Il est possible et souvent avantageux de transmettre son patrimoine de son vivant. Don manuel, donation simple, donation-partage : diverses solutions
existent pour aider financièrement ou matériellement ses proches.

Pourquoi donner de son vivant ?
On vit de plus en plus vieux. Les descendants héritent donc de plus en plus tard. Donner de son vivant permet d’aider ses enfants ou petits-enfants quand ils en ont le plus besoin : au moment de se lancer dans la vie active, d’acheter un logement, financer leurs études, ou pour réaliser un projet.
Donner de son vivant c’est aussi anticiper sa succession et organiser le partage de ses biens afin d’éviter tout conflit entre héritiers lors de la succession. C’est enfin l’occasion de profiter de conditions fiscales intéressantes.
Qu’est-ce qu’une donation ?
Une donation consiste à transférer la propriété d’un bien à un donataire (la personne qui reçoit). Le donateur (celui qui donne) peut transmettre des biens mobiliers (meubles, véhicules, tableaux, etc.) et immobiliers (maisons, appartements, terrains, etc.).
Les différents types de donations
Vous pouvez consentir une donation de trois façons : par don manuel, par donation simple et par donation-partage.
La donation est irrévocable ce qui signifie qu’une fois donné, le bien ou l’argent ne peut être repris (sauf si le donataire commet un acte très grave à l’encontre du donateur). Elle doit être faite devant notaire (sauf pour le don manuel).
• Le don manuel
Vous voulez donner un coup de pouce à votre fils qui achète un appartement ou offrir une voiture à votre petite-fille ? Il est possible de faire un don manuel, sans formalité, simplement en remettant une somme d’argent ou un bien (voiture, bijou, tableau…) de la
main à la main. Il doit néanmoins être déclaré au fisc. Le don manuel peut également se matérialiser par un virement. Les biens immobiliers ne peuvent faire l’objet d’un don manuel.

• La donation simple
Si vous tenez à préserver l’égalité entre héritiers, vous pouvez optez pour la donation en avancement de part successorale. C’est une avance sur héritage qui sera rapportée à la succession après votre décès et qui sera prise en compte lors du partage.

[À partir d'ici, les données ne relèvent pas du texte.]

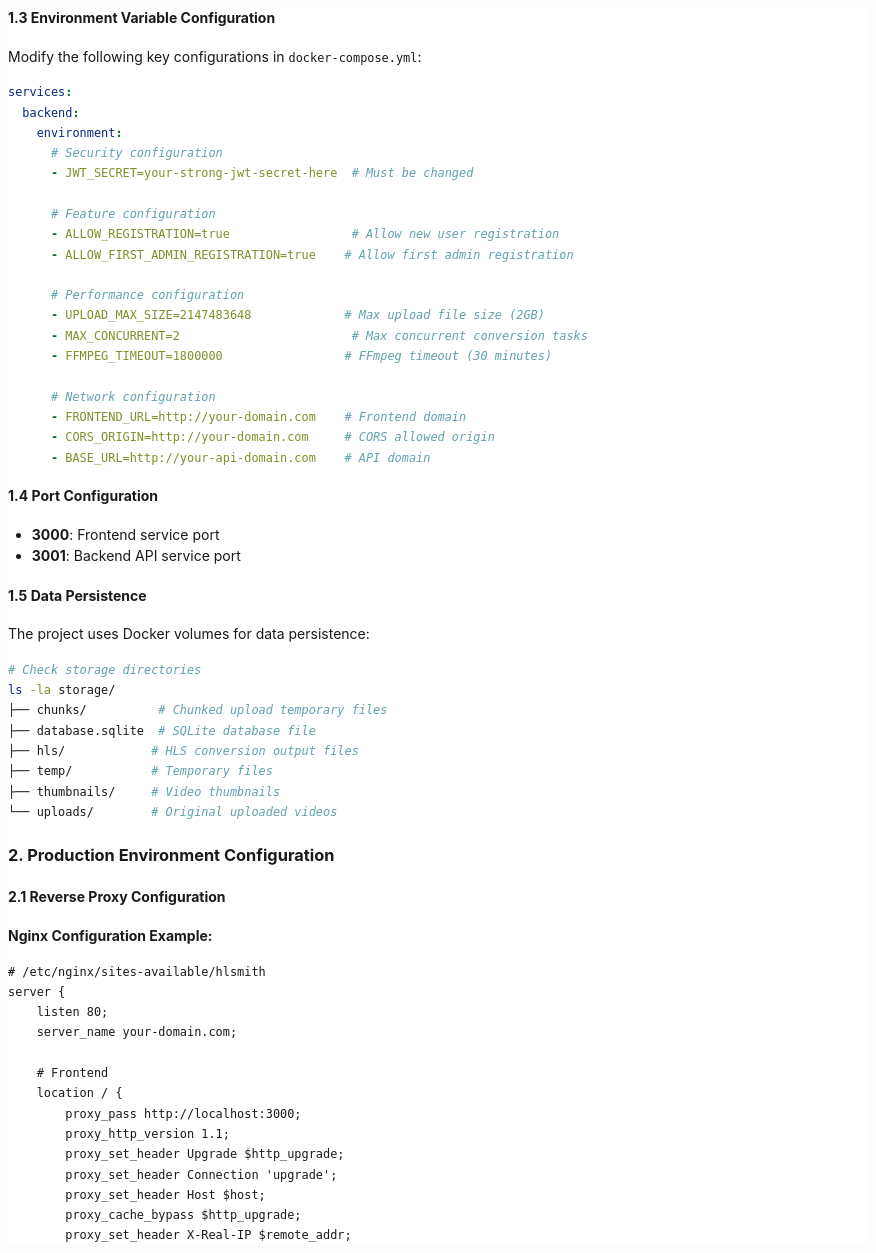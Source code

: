#### 1.3 Environment Variable Configuration

Modify the following key configurations in `docker-compose.yml`:

```yaml
services:
  backend:
    environment:
      # Security configuration
      - JWT_SECRET=your-strong-jwt-secret-here  # Must be changed
      
      # Feature configuration
      - ALLOW_REGISTRATION=true                 # Allow new user registration
      - ALLOW_FIRST_ADMIN_REGISTRATION=true    # Allow first admin registration
      
      # Performance configuration
      - UPLOAD_MAX_SIZE=2147483648             # Max upload file size (2GB)
      - MAX_CONCURRENT=2                        # Max concurrent conversion tasks
      - FFMPEG_TIMEOUT=1800000                 # FFmpeg timeout (30 minutes)
      
      # Network configuration
      - FRONTEND_URL=http://your-domain.com    # Frontend domain
      - CORS_ORIGIN=http://your-domain.com     # CORS allowed origin
      - BASE_URL=http://your-api-domain.com    # API domain
```

#### 1.4 Port Configuration

- **3000**: Frontend service port
- **3001**: Backend API service port

#### 1.5 Data Persistence

The project uses Docker volumes for data persistence:

```bash
# Check storage directories
ls -la storage/
├── chunks/          # Chunked upload temporary files
├── database.sqlite  # SQLite database file
├── hls/            # HLS conversion output files
├── temp/           # Temporary files
├── thumbnails/     # Video thumbnails
└── uploads/        # Original uploaded videos
```

### 2. Production Environment Configuration

#### 2.1 Reverse Proxy Configuration

**Nginx Configuration Example:**

```nginx
# /etc/nginx/sites-available/hlsmith
server {
    listen 80;
    server_name your-domain.com;
    
    # Frontend
    location / {
        proxy_pass http://localhost:3000;
        proxy_http_version 1.1;
        proxy_set_header Upgrade $http_upgrade;
        proxy_set_header Connection 'upgrade';
        proxy_set_header Host $host;
        proxy_cache_bypass $http_upgrade;
        proxy_set_header X-Real-IP $remote_addr;
```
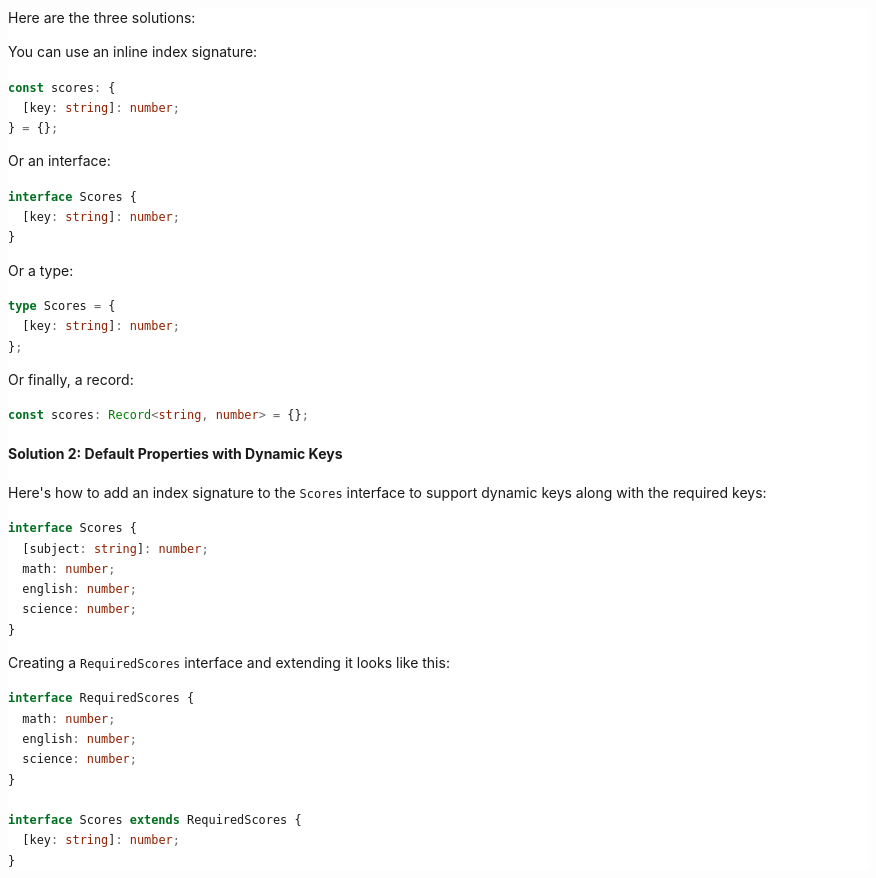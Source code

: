 Here are the three solutions:

You can use an inline index signature:

```typescript
const scores: {
  [key: string]: number;
} = {};
```

Or an interface:

```typescript
interface Scores {
  [key: string]: number;
}
```

Or a type:

```typescript
type Scores = {
  [key: string]: number;
};
```

Or finally, a record:

```typescript
const scores: Record<string, number> = {};
```

#### Solution 2: Default Properties with Dynamic Keys

Here's how to add an index signature to the `Scores` interface to support dynamic keys along with the required keys:

```typescript
interface Scores {
  [subject: string]: number;
  math: number;
  english: number;
  science: number;
}
```

Creating a `RequiredScores` interface and extending it looks like this:

```typescript
interface RequiredScores {
  math: number;
  english: number;
  science: number;
}

interface Scores extends RequiredScores {
  [key: string]: number;
}
```


  [index: string]: boolean;
  [iCanBeAnything: string]: boolean;
  [index: string]: boolean;
  [index: "Grammy" | "MercuryPrize" | "Billboard"]: boolean;
  [award: string]: boolean;
  [award: string]: boolean;
  [key: PropertyKey]: string;
  [fooSymbol]: "bar",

Si au contraire vous voulez avantager l’un de vos héritiers ou une personne qui vous est proche, vous pouvez choisir la donation hors part successorale. Vous devez toutefois ne pas toucher à la « réserve héréditaire » (part minimale des biens qui doit obligatoirement être transmise aux héritiers). Sinon, les autres héritiers devront être
dédommagés lors du règlement de la succession.

• La donation partage
Il est aussi possible d’organiser une donation-partage. Elle permet de répartir tout ou partie de vos biens de votre vivant. Ce partage est définitif et ne pourra être remis en cause à votre décès. Lors de la succession, la donation-partage est rapportée à leur valeur au jour de la donation c’est-à-dire que les biens ne sont pas réévalués.

Si vous préférez répartir votre patrimoine entre vos enfants et petits-enfants, il est
possible de réaliser une donation-partage transgénérationnelle en sautant une
génération. Vous devez alors recueillir l’accord de tous les héritiers.

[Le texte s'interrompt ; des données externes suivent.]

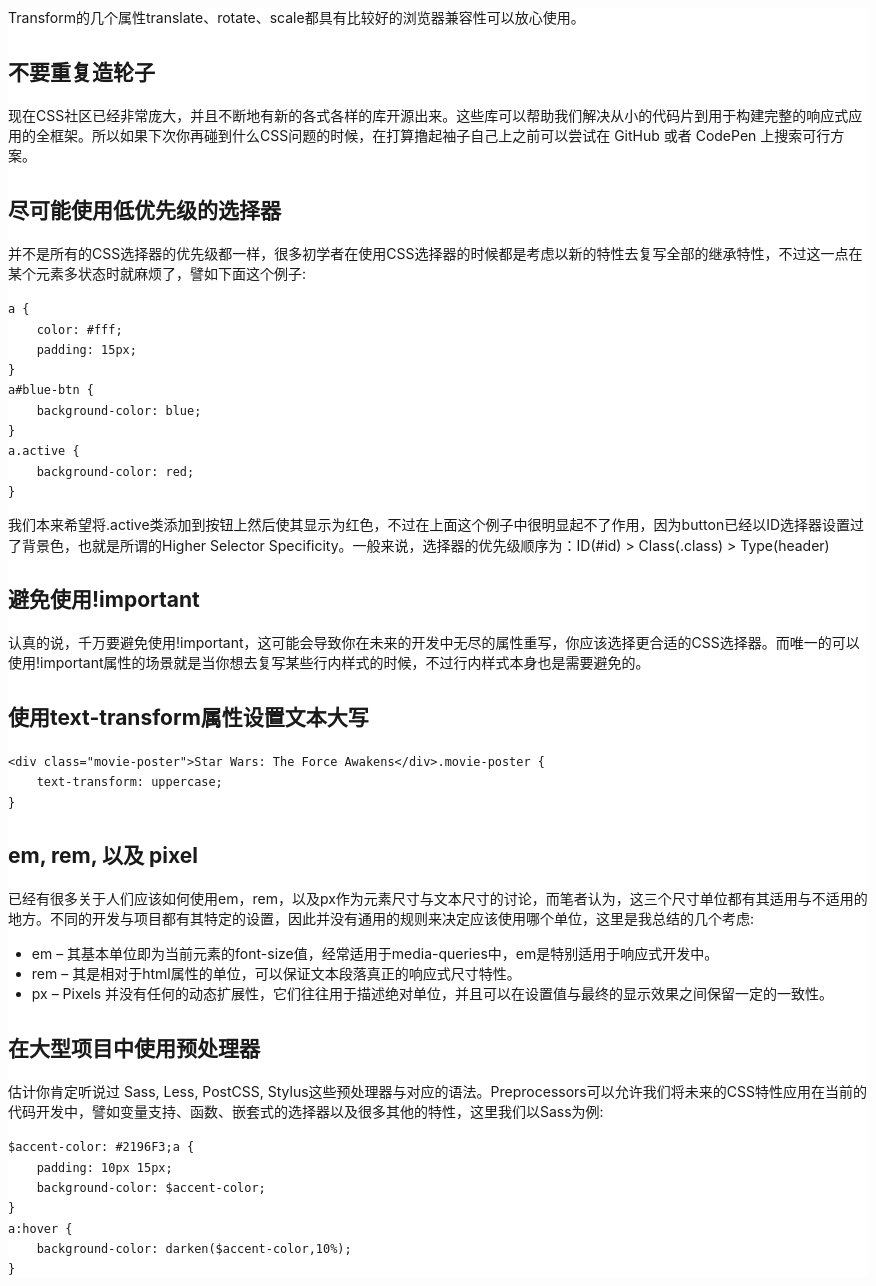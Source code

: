 Transform的几个属性translate、rotate、scale都具有比较好的浏览器兼容性可以放心使用。

## 不要重复造轮子
现在CSS社区已经非常庞大，并且不断地有新的各式各样的库开源出来。这些库可以帮助我们解决从小的代码片到用于构建完整的响应式应用的全框架。所以如果下次你再碰到什么CSS问题的时候，在打算撸起袖子自己上之前可以尝试在 GitHub 或者 CodePen 上搜索可行方案。

## 尽可能使用低优先级的选择器
并不是所有的CSS选择器的优先级都一样，很多初学者在使用CSS选择器的时候都是考虑以新的特性去复写全部的继承特性，不过这一点在某个元素多状态时就麻烦了，譬如下面这个例子:

```
a {
    color: #fff;
    padding: 15px;
}
a#blue-btn {
    background-color: blue;
}
a.active {
    background-color: red;
}
```

我们本来希望将.active类添加到按钮上然后使其显示为红色，不过在上面这个例子中很明显起不了作用，因为button已经以ID选择器设置过了背景色，也就是所谓的Higher Selector Specificity。一般来说，选择器的优先级顺序为：ID(#id) > Class(.class) > Type(header)

## 避免使用!important
认真的说，千万要避免使用!important，这可能会导致你在未来的开发中无尽的属性重写，你应该选择更合适的CSS选择器。而唯一的可以使用!important属性的场景就是当你想去复写某些行内样式的时候，不过行内样式本身也是需要避免的。

## 使用text-transform属性设置文本大写
```
<div class="movie-poster">Star Wars: The Force Awakens</div>.movie-poster {
    text-transform: uppercase;
}
```
## em, rem, 以及 pixel
已经有很多关于人们应该如何使用em，rem，以及px作为元素尺寸与文本尺寸的讨论，而笔者认为，这三个尺寸单位都有其适用与不适用的地方。不同的开发与项目都有其特定的设置，因此并没有通用的规则来决定应该使用哪个单位，这里是我总结的几个考虑:

* em – 其基本单位即为当前元素的font-size值，经常适用于media-queries中，em是特别适用于响应式开发中。
* rem – 其是相对于html属性的单位，可以保证文本段落真正的响应式尺寸特性。
* px – Pixels 并没有任何的动态扩展性，它们往往用于描述绝对单位，并且可以在设置值与最终的显示效果之间保留一定的一致性。

## 在大型项目中使用预处理器
估计你肯定听说过 Sass, Less, PostCSS, Stylus这些预处理器与对应的语法。Preprocessors可以允许我们将未来的CSS特性应用在当前的代码开发中，譬如变量支持、函数、嵌套式的选择器以及很多其他的特性，这里我们以Sass为例:

```
$accent-color: #2196F3;a {
    padding: 10px 15px;
    background-color: $accent-color;
}
a:hover {
    background-color: darken($accent-color,10%);
}
```
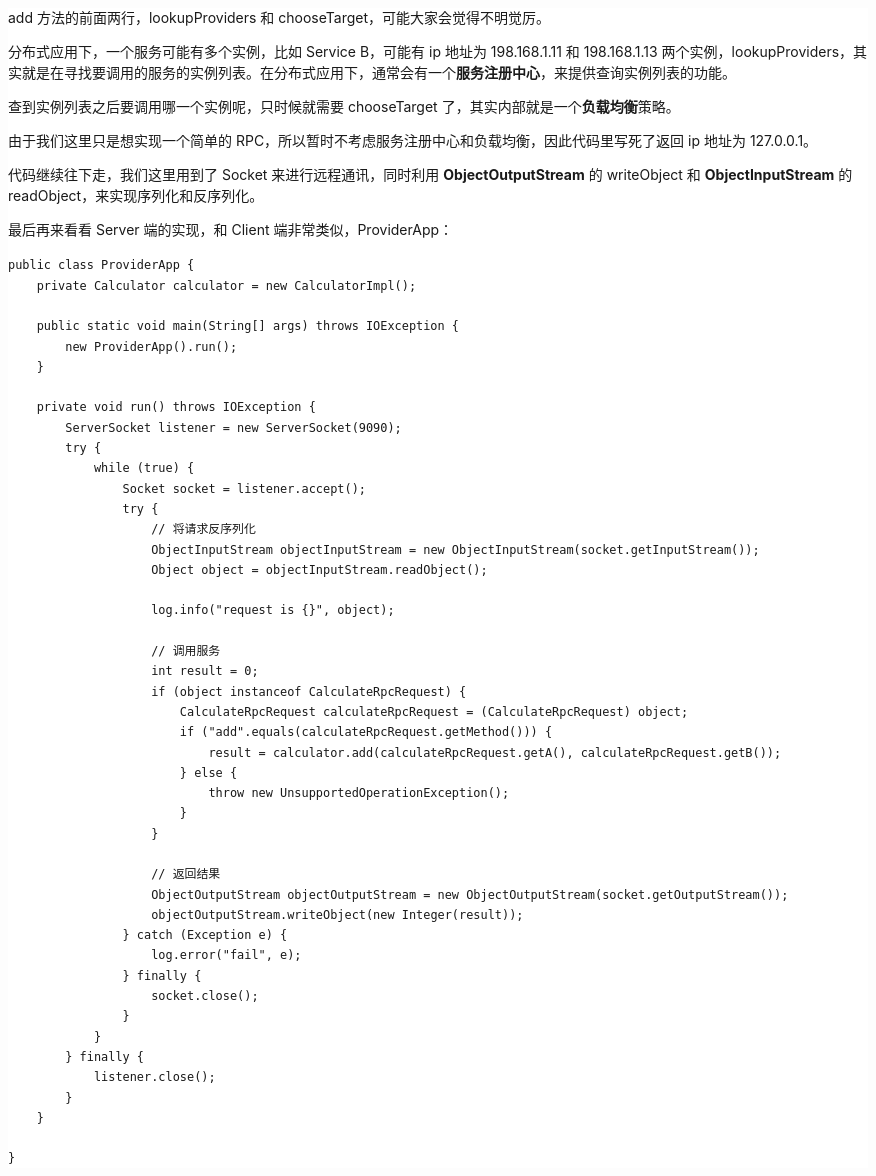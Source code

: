 add 方法的前面两行，lookupProviders 和 chooseTarget，可能大家会觉得不明觉厉。

分布式应用下，一个服务可能有多个实例，比如 Service B，可能有 ip 地址为 198.168.1.11 和 198.168.1.13 两个实例，lookupProviders，其实就是在寻找要调用的服务的实例列表。在分布式应用下，通常会有一个**服务注册中心**，来提供查询实例列表的功能。

查到实例列表之后要调用哪一个实例呢，只时候就需要 chooseTarget 了，其实内部就是一个**负载均衡**策略。

由于我们这里只是想实现一个简单的 RPC，所以暂时不考虑服务注册中心和负载均衡，因此代码里写死了返回 ip 地址为 127.0.0.1。

代码继续往下走，我们这里用到了 Socket 来进行远程通讯，同时利用 **ObjectOutputStream** 的 writeObject 和 **ObjectInputStream** 的 readObject，来实现序列化和反序列化。

最后再来看看 Server 端的实现，和 Client 端非常类似，ProviderApp：

```
public class ProviderApp {
    private Calculator calculator = new CalculatorImpl();

    public static void main(String[] args) throws IOException {
        new ProviderApp().run();
    }

    private void run() throws IOException {
        ServerSocket listener = new ServerSocket(9090);
        try {
            while (true) {
                Socket socket = listener.accept();
                try {
                    // 将请求反序列化
                    ObjectInputStream objectInputStream = new ObjectInputStream(socket.getInputStream());
                    Object object = objectInputStream.readObject();

                    log.info("request is {}", object);

                    // 调用服务
                    int result = 0;
                    if (object instanceof CalculateRpcRequest) {
                        CalculateRpcRequest calculateRpcRequest = (CalculateRpcRequest) object;
                        if ("add".equals(calculateRpcRequest.getMethod())) {
                            result = calculator.add(calculateRpcRequest.getA(), calculateRpcRequest.getB());
                        } else {
                            throw new UnsupportedOperationException();
                        }
                    }

                    // 返回结果
                    ObjectOutputStream objectOutputStream = new ObjectOutputStream(socket.getOutputStream());
                    objectOutputStream.writeObject(new Integer(result));
                } catch (Exception e) {
                    log.error("fail", e);
                } finally {
                    socket.close();
                }
            }
        } finally {
            listener.close();
        }
    }

}

```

• La donation avec réserve d’usufruit
Si vous souhaitez conserver la jouissance du bien mais tout de même le transmettre pendant que vous êtes en vie, c’est possible. Vous en aurez l’usufruit (vous pourrez utiliser le bien et en percevoir les revenus) et vos héritiers détiendront la nue-propriété. On parle alors de démembrement de propriété.

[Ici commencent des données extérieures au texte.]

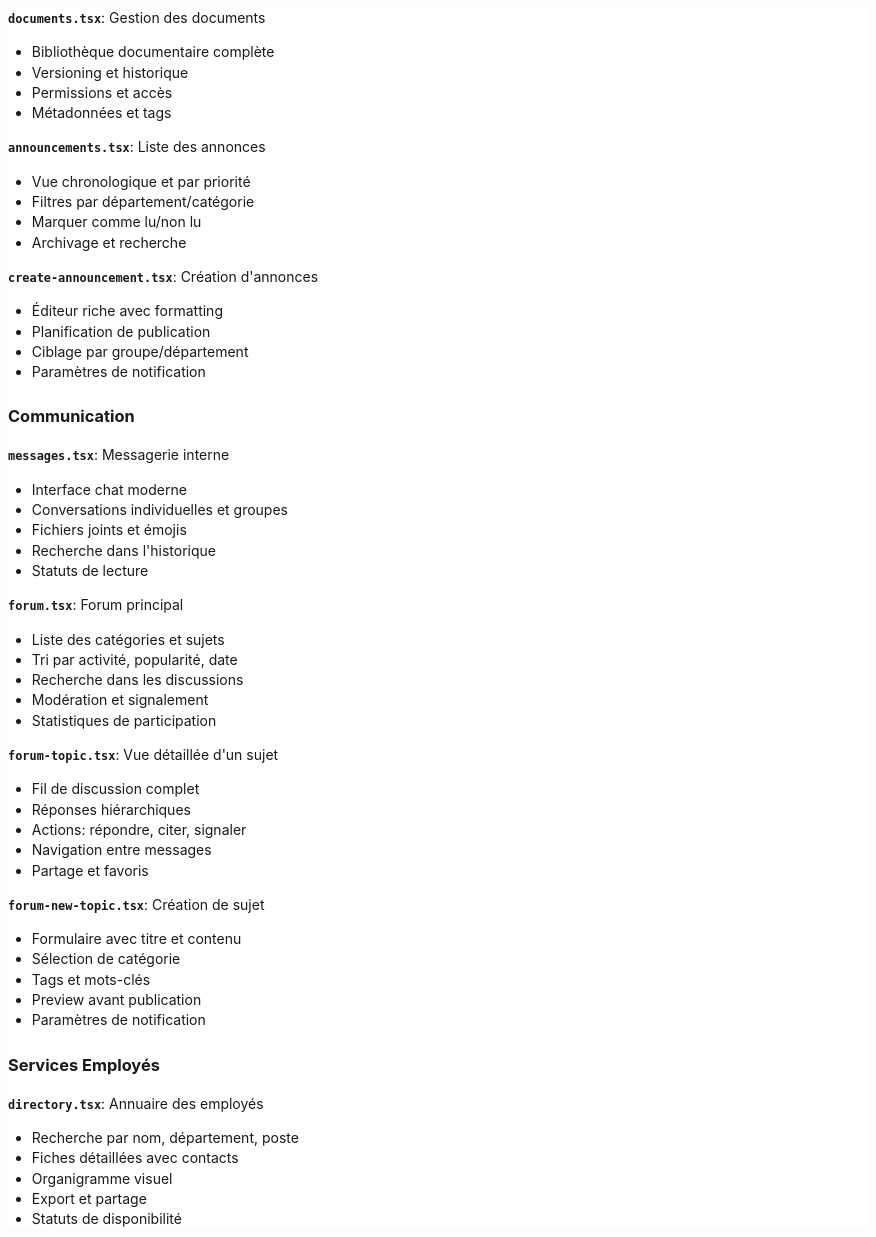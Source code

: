 **`documents.tsx`**: Gestion des documents
- Bibliothèque documentaire complète
- Versioning et historique
- Permissions et accès
- Métadonnées et tags

**`announcements.tsx`**: Liste des annonces
- Vue chronologique et par priorité
- Filtres par département/catégorie
- Marquer comme lu/non lu
- Archivage et recherche

**`create-announcement.tsx`**: Création d'annonces
- Éditeur riche avec formatting
- Planification de publication
- Ciblage par groupe/département
- Paramètres de notification

### Communication
**`messages.tsx`**: Messagerie interne
- Interface chat moderne
- Conversations individuelles et groupes
- Fichiers joints et émojis
- Recherche dans l'historique
- Statuts de lecture

**`forum.tsx`**: Forum principal
- Liste des catégories et sujets
- Tri par activité, popularité, date
- Recherche dans les discussions
- Modération et signalement
- Statistiques de participation

**`forum-topic.tsx`**: Vue détaillée d'un sujet
- Fil de discussion complet
- Réponses hiérarchiques
- Actions: répondre, citer, signaler
- Navigation entre messages
- Partage et favoris

**`forum-new-topic.tsx`**: Création de sujet
- Formulaire avec titre et contenu
- Sélection de catégorie
- Tags et mots-clés
- Preview avant publication
- Paramètres de notification

### Services Employés
**`directory.tsx`**: Annuaire des employés
- Recherche par nom, département, poste
- Fiches détaillées avec contacts
- Organigramme visuel
- Export et partage
- Statuts de disponibilité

La fiscalité des donations
Les donations sont soumises aux droits de donation, après déduction d’un abattement qui est de :
• 100 000 € par parent si le donataire est un enfant,
• 31 865 € par grand-parent si le donataire est un petit-enfant et à condition que la donation soit une donation de somme d’argent.
Ces abattements peuvent s’appliquer plusieurs fois de suite au même donateur à condition de respecter au moins 15 ans entre chaque donation

L’assurance vie
Pour transmettre un patrimoine à vos enfants ou petits-enfants, pensez aussi à l’assurance vie. En les désignant bénéficiaires de vos contrats d’assurance vie, ils recevront, à votre décès, le capital épargné, dans des conditions fiscalement avantageuses, puisque les contrats d’assurance vie échappent à la succession et sont soumis au-delà d’un abattement à des droits spécifiques.